Held since 1991, the Championships have just ended with 2013 providing the most international of championships as only two teams competed from the US. The “Events Business News” has named the International Snow Sculpture Championships as one of the top 200 events internationally.
Invitations went out last June to over 250 organisations which had until August to submit their designs. The Organizing Selection Committee decides who will attend the event. Teams provide their own transportation to Denver and are supported by a travel stipend supplied by the Town of Breckenridge. The Organizing Committee, with the help of many local sponsors, provide all meals and lodging for artists.

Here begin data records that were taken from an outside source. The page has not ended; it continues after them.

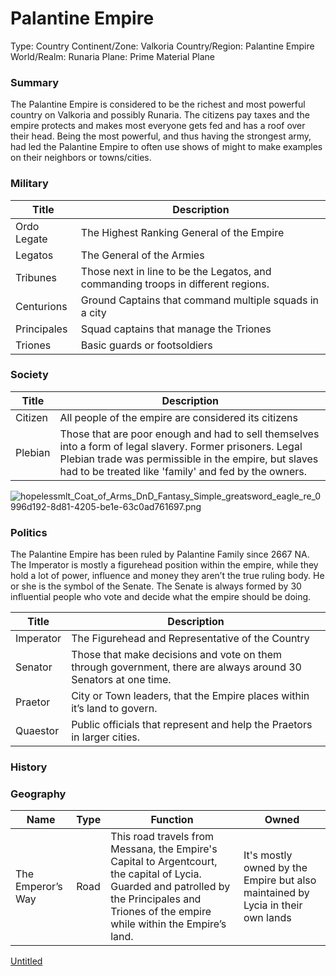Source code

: # Palantine Empire

Type: Country
Continent/Zone: Valkoria
Country/Region: Palantine Empire
World/Realm: Runaria
Plane: Prime Material Plane

### Summary

The Palantine Empire is considered to be the richest and most powerful country on Valkoria and possibly Runaria. The citizens pay taxes and the empire protects and makes most everyone gets fed and has a roof over their head. Being the most powerful, and thus having the strongest army, had led the Palantine Empire to often use shows of might to make examples on their neighbors or towns/cities.

### Military

| Title | Description |
| --- | --- |
| Ordo Legate | The Highest Ranking General of the Empire |
| Legatos | The General of the Armies |
| Tribunes | Those next in line to be the Legatos, and commanding troops in different regions. |
| Centurions | Ground Captains that command multiple squads in a city |
| Principales | Squad captains that manage the Triones |
| Triones | Basic guards or footsoldiers |

### Society

| Title | Description |
| --- | --- |
| Citizen | All people of the empire are considered its citizens |
| Plebian | Those that are poor enough and had to sell themselves into a form of legal slavery. Former prisoners. Legal Plebian trade was permissible in the empire, but slaves had to be treated like 'family' and fed by the owners. |

![hopelessmlt_Coat_of_Arms_DnD_Fantasy_Simple_greatsword_eagle_re_0996d192-8d81-4205-be1e-63c0ad761697.png](hopelessmlt_Coat_of_Arms_DnD_Fantasy_Simple_greatsword_eagle_re_0996d192-8d81-4205-be1e-63c0ad761697.png)

### Politics

The Palantine Empire has been ruled by Palantine Family since 2667 NA. The Imperator is mostly a figurehead position within the empire, while they hold a lot of power, influence and money they aren’t the true ruling body. He or she is the symbol of the Senate. The Senate is always formed by 30 influential people who vote and decide what the empire should be doing.

| Title | Description |
| --- | --- |
| Imperator | The Figurehead and Representative of the Country |
| Senator | Those that make decisions and vote on them through government, there are always around 30 Senators at one time. |
| Praetor | City or Town leaders, that the Empire places within it’s land to govern. |
| Quaestor | Public officials that represent and help the Praetors in larger cities. |

### History

### Geography

| Name | Type | Function | Owned |
| --- | --- | --- | --- |
| The Emperor’s Way | Road | This road travels from Messana, the Empire's Capital to Argentcourt, the capital of Lycia. Guarded and patrolled by the Principales and Triones of the empire while within the Empire’s land. | It's mostly owned by the Empire but also maintained by Lycia in their own lands |

[Untitled](Untitled%20ea632adce35f447e9bf5e511fd7861fd.csv)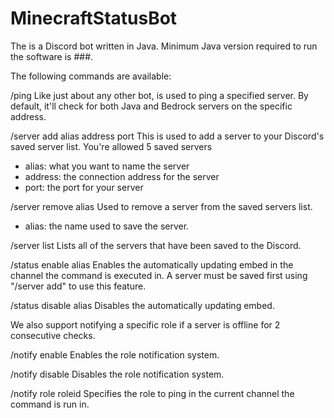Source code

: # MinecraftStatusBot

The is a Discord bot written in Java. Minimum Java version required to run the software is ###.

The following commands are available:

/ping
Like just about any other bot, is used to ping a specified server. By default, it'll check for both Java and Bedrock servers on the specific address.

/server add alias address port
This is used to add a server to your Discord's saved server list. You're allowed 5 saved servers
- alias: what you want to name the server
- address: the connection address for the server
- port: the port for your server

/server remove alias
Used to remove a server from the saved servers list.
- alias: the name used to save the server.

/server list
Lists all of the servers that have been saved to the Discord.

/status enable alias
Enables the automatically updating embed in the channel the command is executed in. A server must be saved first using "/server add" to use this feature.

/status disable alias
Disables the automatically updating embed.

We also support notifying a specific role if a server is offline for 2 consecutive checks.

/notify enable
Enables the role notification system.

/notify disable
Disables the role notification system.

/notify role roleid
Specifies the role to ping in the current channel the command is run in.
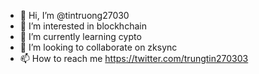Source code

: - 👋 Hi, I’m @tintruong27030
- 👀 I’m interested in blockhchain
- 🌱 I’m currently learning cypto
- 💞️ I’m looking to collaborate on zksync
- 📫 How to reach me https://twitter.com/trungtin270303

<!---
tintruong27030/tintruong27030 is a ✨ special ✨ repository because its `README.md` (this file) appears on your GitHub profile.
You can click the Preview link to take a look at your changes.
--->
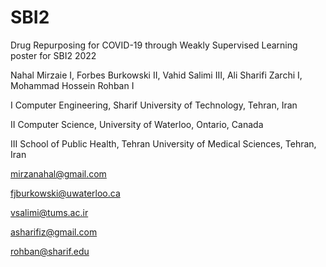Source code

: # SBI2
Drug Repurposing for COVID-19 through Weakly Supervised Learning poster for SBI2 2022

Nahal Mirzaie I, Forbes Burkowski II, Vahid Salimi III, Ali Sharifi Zarchi I, Mohammad Hossein Rohban I

I Computer Engineering, Sharif University of Technology, Tehran, Iran

II Computer Science, University of Waterloo, Ontario, Canada

III School of Public Health, Tehran University of Medical Sciences, Tehran, Iran


mirzanahal@gmail.com

fjburkowski@uwaterloo.ca

vsalimi@tums.ac.ir

asharifiz@gmail.com

rohban@sharif.edu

Tea Great Britain-Wales was made up of a group of architectural stone carvers who live and work in South Wales. The members create snow sculptures in the winter as a hobby and have previously competed as a team in snow sculpting events in Sweden, Russia, Canada and Italy. Original team captain Ollie Annaly suffered an injury before arriving and was replaced by Jake Savage. “I’m devastated that I have to stay home with a broken arm,” says Annaly, “but I am sure the lads will do their best with my design.” Other team members include Thomas Kenrick, Will Whitmore and James Wheeler.
Each team consists of four sculptors and one member who is not allowed to sculpt. The teams carve unique sculptures, often depicting cultural influences, proud heritages and aspirations of those whose skills are involved. Only hand tools are allowed in the competition. The huge, approximately 20-ton sculptures are made from snow from the Breckenridge Ski Resort and the Breckenridge Public Works Department loads it onto trucks and hauls to the event site. The snow is blown into the blocks by a huge snow blower. The blocks of snow are almost a three metre cube.
Front-end loaders take the snow from the dump trucks and load up the square wooden frames. The snow is blown into the blocks by a huge snow blower. After a couple of loads, about five to ten people climb into the blocks and stomp the snow to pack it into the blocks. The people then climb out of the block and another load gets dumped in and the people get back into the block and stomp the snow
Talking to me, Thomas Kenrick said, “We all absolutely loved taking part in the competition; meeting people from all over the world with a passion for sculpture. It transcended any language barriers and really was a joy. The organisers of the festival were fantastic. Team GB will make every effort to come back next year, and we will soon be working hard on next year’s design.”